Friday, September 06, 2013

Foster Care

First, before I get to my real point of posting I have to say that I've been terrible at keeping up my blog.  It's one of those things where intentions just don't translate into reality.  I'd like to say it's because we have a baby at home, etc, etc, but mostly I just don't do it.  So I'm going to try to do better!

This week I was saddened to read about a foster youth who was arrested for allegedly killing his younger foster brother.  (See the orginal article here:  First, I was sad because I would hope that we could provide juveniles with some degree of privacy.  I understand this is a serious issue, but we also still live in a country where you are innocent until proven guilty.  Unfortunately for this young man an entire state has already met him for the first time as someone who would kill a 5 year old.  At 17 that's a tough first impression to get over if he is innocent.

Unfortunately I fear this story gives people a negative impression of foster care and probably feeds into a bad stereotype.  I know many people who often say they are "thinking" about foster care and articles like this really can taint the waters.  When it's left as the only story you hear it can continue to further the misunderstanding that it’s the youth's fault they are in foster care.

I could be wrong about this, but I'd be willing to bet this is the only article the Omaha World Herald has written on a foster care youth this year.  They may have written about the reforms, but have my doubts as to whether or not the press has introduced its readers to any other youth.  So what you have read is one story of one child.  In Nebraska we have over 4,000 children in foster care and you've seen only one story where things went terribly wrong in a system of children writing amazing life stories.  The problem even for those other children though is that they need help writing those great stories.  The system is far from perfect and there are a lot of reasons why.  But you want to know one of the biggest reasons?  There are not enough people willing to care for youth.  I can almost guarantee you if the system was filled with foster parents waiting to take a teenage boy into their home that boy in the story would not have ever even been in that situation.

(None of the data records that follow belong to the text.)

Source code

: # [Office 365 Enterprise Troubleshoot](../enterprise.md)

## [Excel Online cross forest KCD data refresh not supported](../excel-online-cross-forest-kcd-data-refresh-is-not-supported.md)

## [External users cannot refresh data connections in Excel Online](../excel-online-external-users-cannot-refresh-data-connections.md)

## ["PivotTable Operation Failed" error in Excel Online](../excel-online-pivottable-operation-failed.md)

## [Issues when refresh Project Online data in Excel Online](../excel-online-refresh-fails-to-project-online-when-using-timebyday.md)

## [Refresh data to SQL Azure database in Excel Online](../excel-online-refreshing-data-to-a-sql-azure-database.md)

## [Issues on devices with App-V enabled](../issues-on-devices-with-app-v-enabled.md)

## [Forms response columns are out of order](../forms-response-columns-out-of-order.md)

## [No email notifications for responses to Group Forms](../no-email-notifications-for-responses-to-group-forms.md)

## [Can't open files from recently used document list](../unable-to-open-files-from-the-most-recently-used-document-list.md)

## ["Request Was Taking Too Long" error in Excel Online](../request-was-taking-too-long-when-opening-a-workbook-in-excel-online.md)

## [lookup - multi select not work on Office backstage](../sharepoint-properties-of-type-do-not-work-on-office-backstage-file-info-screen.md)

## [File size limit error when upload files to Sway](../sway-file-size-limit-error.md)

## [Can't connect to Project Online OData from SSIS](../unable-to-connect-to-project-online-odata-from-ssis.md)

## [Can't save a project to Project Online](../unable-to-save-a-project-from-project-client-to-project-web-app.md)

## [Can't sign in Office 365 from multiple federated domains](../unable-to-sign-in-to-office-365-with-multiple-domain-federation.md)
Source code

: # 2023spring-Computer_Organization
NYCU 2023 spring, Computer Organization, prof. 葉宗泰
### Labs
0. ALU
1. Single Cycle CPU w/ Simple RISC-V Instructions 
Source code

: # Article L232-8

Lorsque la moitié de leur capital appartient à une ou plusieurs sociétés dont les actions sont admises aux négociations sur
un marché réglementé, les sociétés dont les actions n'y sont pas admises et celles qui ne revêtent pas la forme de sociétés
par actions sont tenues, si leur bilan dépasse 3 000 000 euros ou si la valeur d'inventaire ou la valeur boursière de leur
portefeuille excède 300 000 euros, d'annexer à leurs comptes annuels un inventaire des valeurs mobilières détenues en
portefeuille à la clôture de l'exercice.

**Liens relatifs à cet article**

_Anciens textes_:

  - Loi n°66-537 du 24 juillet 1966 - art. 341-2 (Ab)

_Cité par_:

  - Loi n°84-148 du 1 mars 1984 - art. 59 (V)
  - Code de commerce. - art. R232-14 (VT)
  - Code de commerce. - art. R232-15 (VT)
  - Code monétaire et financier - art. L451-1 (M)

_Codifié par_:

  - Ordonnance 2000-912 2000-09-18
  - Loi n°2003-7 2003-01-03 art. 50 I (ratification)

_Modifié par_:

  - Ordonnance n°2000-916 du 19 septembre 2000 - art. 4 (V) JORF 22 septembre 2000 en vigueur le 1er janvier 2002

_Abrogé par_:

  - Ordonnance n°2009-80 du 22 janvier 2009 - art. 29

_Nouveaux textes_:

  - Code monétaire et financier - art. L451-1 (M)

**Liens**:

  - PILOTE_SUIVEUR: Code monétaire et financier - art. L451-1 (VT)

I believe strongly in what Father Flanagan said "There are no bad boys.  There is only bad environment, bad training, bad example, bad thinking."  It's been something that I've believed since the days we lived in Bolivia to today.  We’ve also been blessed to see first-hand, both in Bolivia and through foster care here, the difference that a loving investment in the life of a youth can make.  We were blessed to have a boy of that same age stay with us and it’s a great story that continues to be written.   I don't want to minimize that there are sometimes real biological or chemical issues that can affect behavior.  That's true for any child, in our out of state care.  We need to stop judging children for their behavior though.  It's so easy to blame a child for his behavior without looking at our roles as parents, teachers, the church and society.

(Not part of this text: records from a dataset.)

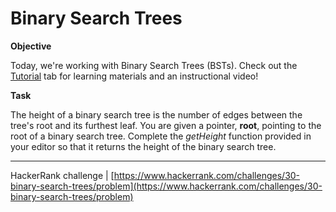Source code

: # Binary Search Trees

**Objective**

Today, we're working with Binary Search Trees (BSTs). Check out the [Tutorial](https://www.hackerrank.com/challenges/30-binary-search-trees/tutorial) tab for learning materials and an instructional video!

**Task**

The height of a binary search tree is the number of edges between the tree's root and its furthest leaf. You are given a pointer, **root**, pointing to the root of a binary search tree. Complete the *getHeight* function provided in your editor so that it returns the height of the binary search tree.

___

HackerRank challenge | [https://www.hackerrank.com/challenges/30-binary-search-trees/problem](https://www.hackerrank.com/challenges/30-binary-search-trees/problem)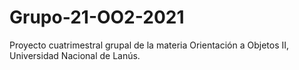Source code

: # Grupo-21-OO2-2021
Proyecto cuatrimestral grupal de la materia Orientación a Objetos II, Universidad Nacional de Lanús.
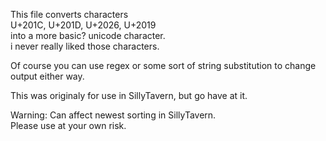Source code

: This file converts characters<br>
U+201C, U+201D, U+2026, U+2019<br>
into a more basic? unicode character.<br>
i never really liked those characters.

Of course you can use regex or some sort of string substitution to change output either way.

This was originaly for use in SillyTavern, but go have at it.

Warning: Can affect newest sorting in SillyTavern.<br>
Please use at your own risk.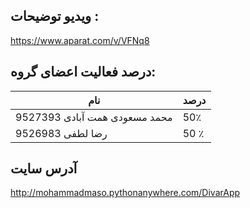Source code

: ## ویدیو توضیحات :‌
https://www.aparat.com/v/VFNq8

## درصد فعالیت اعضای گروه:
نام  | درصد|
|--|--|
| محمد مسعودی همت آبادی 9527393|50٪  |
| رضا لطفی 9526983 |50 ٪  |

## آدرس سایت
http://mohammadmaso.pythonanywhere.com/DivarApp
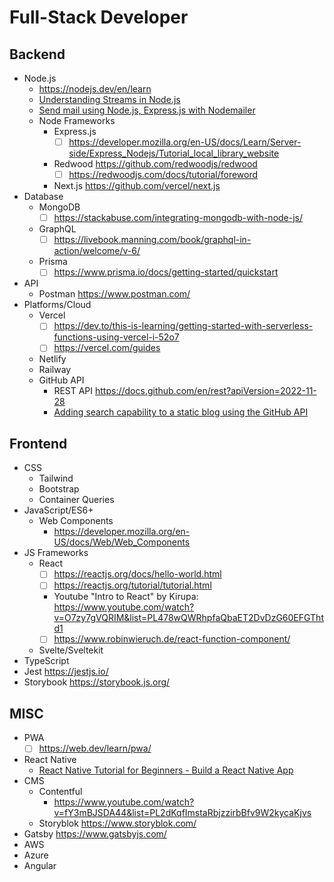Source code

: # Full-Stack Developer

## Backend
- Node.js
    - https://nodejs.dev/en/learn 
    - [Understanding Streams in Node.js](https://nodesource.com/blog/understanding-streams-in-nodejs/)
    - [Send mail using Node.js, Express.js with Nodemailer](https://medium.com/coox-tech/send-mail-using-node-js-express-js-with-nodemailer-93f4d62c83ee)
  - Node Frameworks
    - Express.js
      - [ ] https://developer.mozilla.org/en-US/docs/Learn/Server-side/Express_Nodejs/Tutorial_local_library_website 
    - Redwood https://github.com/redwoodjs/redwood
      - [ ] https://redwoodjs.com/docs/tutorial/foreword 
    - Next.js https://github.com/vercel/next.js
- Database
  - MongoDB
    - [ ] https://stackabuse.com/integrating-mongodb-with-node-js/
  - GraphQL
    - [ ] https://livebook.manning.com/book/graphql-in-action/welcome/v-6/ 
  - Prisma
    - [ ] https://www.prisma.io/docs/getting-started/quickstart
- API
  - Postman https://www.postman.com/
- Platforms/Cloud
  - Vercel
    - [ ] https://dev.to/this-is-learning/getting-started-with-serverless-functions-using-vercel-i-52o7
    - [ ] https://vercel.com/guides
  - Netlify
  - Railway
  - GitHub API
    - REST API https://docs.github.com/en/rest?apiVersion=2022-11-28
    - [Adding search capability to a static blog using the GitHub API](https://www.codejam.info/2021/07/search-static-blog-github-api.html)

## Frontend
- CSS
  - Tailwind 
  - Bootstrap 
  - Container Queries
- JavaScript/ES6+
  - Web Components
    - https://developer.mozilla.org/en-US/docs/Web/Web_Components 
- JS Frameworks
  - React
    - [ ] https://reactjs.org/docs/hello-world.html
    - [ ] https://reactjs.org/tutorial/tutorial.html
    - Youtube "Intro to React" by Kirupa: https://www.youtube.com/watch?v=O7zy7gVQRIM&list=PL478wQWRhpfaQbaET2DvDzG60EFGThtd1
    - [ ] https://www.robinwieruch.de/react-function-component/
  - Svelte/Sveltekit
- TypeScript
- Jest https://jestjs.io/
- Storybook https://storybook.js.org/

## MISC
- PWA
  - [ ] https://web.dev/learn/pwa/ 
- React Native
    - [React Native Tutorial for Beginners - Build a React Native App](https://www.youtube.com/watch?v=0-S5a0eXPoc)
- CMS
  - Contentful 
    - https://www.youtube.com/watch?v=fY3mBJSDA44&list=PL2dKqfImstaRbjzzirbBfv9W2kycaKjvs
  - Storyblok https://www.storyblok.com/
- Gatsby https://www.gatsbyjs.com/
- AWS
- Azure
- Angular
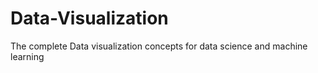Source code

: # Data-Visualization
The complete Data visualization concepts for data science and machine learning
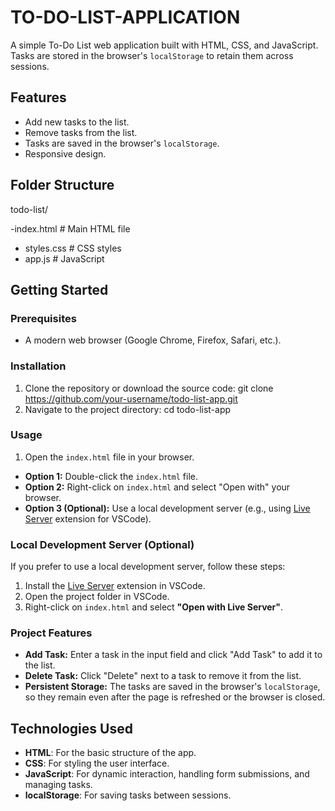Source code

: # TO-DO-LIST-APPLICATION

A simple To-Do List web application built with HTML, CSS, and JavaScript. Tasks are stored in the browser's `localStorage` to retain them across sessions.

## Features
- Add new tasks to the list.
- Remove tasks from the list.
- Tasks are saved in the browser's `localStorage`.
- Responsive design.

## Folder Structure
todo-list/ 

   -index.html # Main HTML file 
   - styles.css # CSS styles
   - app.js # JavaScript




## Getting Started

### Prerequisites
- A modern web browser (Google Chrome, Firefox, Safari, etc.).

### Installation
1. Clone the repository or download the source code:
       git clone https://github.com/your-username/todo-list-app.git
2. Navigate to the project directory:
       cd todo-list-app


### Usage
1. Open the `index.html` file in your browser.
- **Option 1:** Double-click the `index.html` file.
- **Option 2:** Right-click on `index.html` and select "Open with" your browser.
- **Option 3 (Optional):** Use a local development server (e.g., using [Live Server](https://marketplace.visualstudio.com/items?itemName=ritwickdey.LiveServer) extension for VSCode).

### Local Development Server (Optional)
If you prefer to use a local development server, follow these steps:
1. Install the [Live Server](https://marketplace.visualstudio.com/items?itemName=ritwickdey.LiveServer) extension in VSCode.
2. Open the project folder in VSCode.
3. Right-click on `index.html` and select **"Open with Live Server"**.

### Project Features

- **Add Task:** Enter a task in the input field and click "Add Task" to add it to the list.
- **Delete Task:** Click "Delete" next to a task to remove it from the list.
- **Persistent Storage:** The tasks are saved in the browser's `localStorage`, so they remain even after the page is refreshed or the browser is closed.

## Technologies Used
- **HTML**: For the basic structure of the app.
- **CSS**: For styling the user interface.
- **JavaScript**: For dynamic interaction, handling form submissions, and managing tasks.
- **localStorage**: For saving tasks between sessions.




      
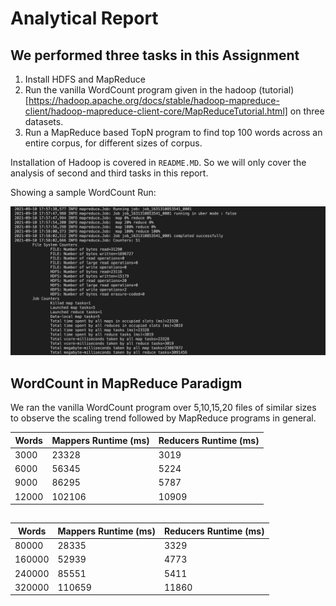 # Analytical Report

## We performed three tasks in this Assignment

1. Install HDFS and MapReduce
2. Run the vanilla WordCount program given in the hadoop (tutorial)[https://hadoop.apache.org/docs/stable/hadoop-mapreduce-client/hadoop-mapreduce-client-core/MapReduceTutorial.html] on three datasets.
3. Run a MapReduce based TopN program to find top 100 words across an entire corpus, for different sizes of corpus.

Installation of Hadoop is covered in `README.MD`. So we will only cover the analysis of second and third tasks in this report. 

Showing a sample WordCount Run:

![Sample WordCount Run on 5 Files](https://github.com/SaurabSS/BDSAssg1/blob/main/Screenshots/Screen%20Shot%202021-09-10%20at%205.59.56%20PM.png)

## WordCount in MapReduce Paradigm

We ran the vanilla WordCount program over 5,10,15,20 files of similar sizes to observe the scaling trend followed by MapReduce programs in general.

| Words | Mappers Runtime (ms) | Reducers Runtime (ms)|
| ---- | ---- | ---- |
| 3000 | 23328 | 3019 |
| 6000 | 56345 | 5224 |
| 9000 | 86295 | 5787 |
| 12000 | 102106 | 10909 |


## 

|Words|Mappers Runtime (ms)|Reducers Runtime (ms)|
|----|----| --- |
|80000|28335|3329|
|160000|52939|4773|
|240000|85551|5411|
|320000|110659|11860|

There are thousands of children in foster care today that need support and help.  There are no bad children.  As a matter of fact there are a number of great children waiting for a safe and secure home to thrive in.  There are children that have not found a healthy, supportive and loving environment to grow in and people to take the time to recognize their needs and maybe even recognize that they need extra help for a biological or chemical imbalance.  It's our job as a society to fill that gap.   To be the family who makes the effort to welcome a new child into our home and make that investment.  I can tell you first hand foster care is not rocket science.  It’s regular parenting PLUS you get support from professionals just a phone call away.  Imagine raising your own children with someone you could call for advice or support anytime of the day.  Most importantly though you get the reward of seeing the change that love and investment in the life of a child can make.

It made me sad that the facts existed to produce that article in the first place.  What about you?  Did that article make you sad, angry or disappointed?  If so, what can be your role in helping ensure another article like that is never written again?  There are both 5 year olds and 17 year olds waiting to find a safe home.  Can you be an agent of change?  Can you be that home?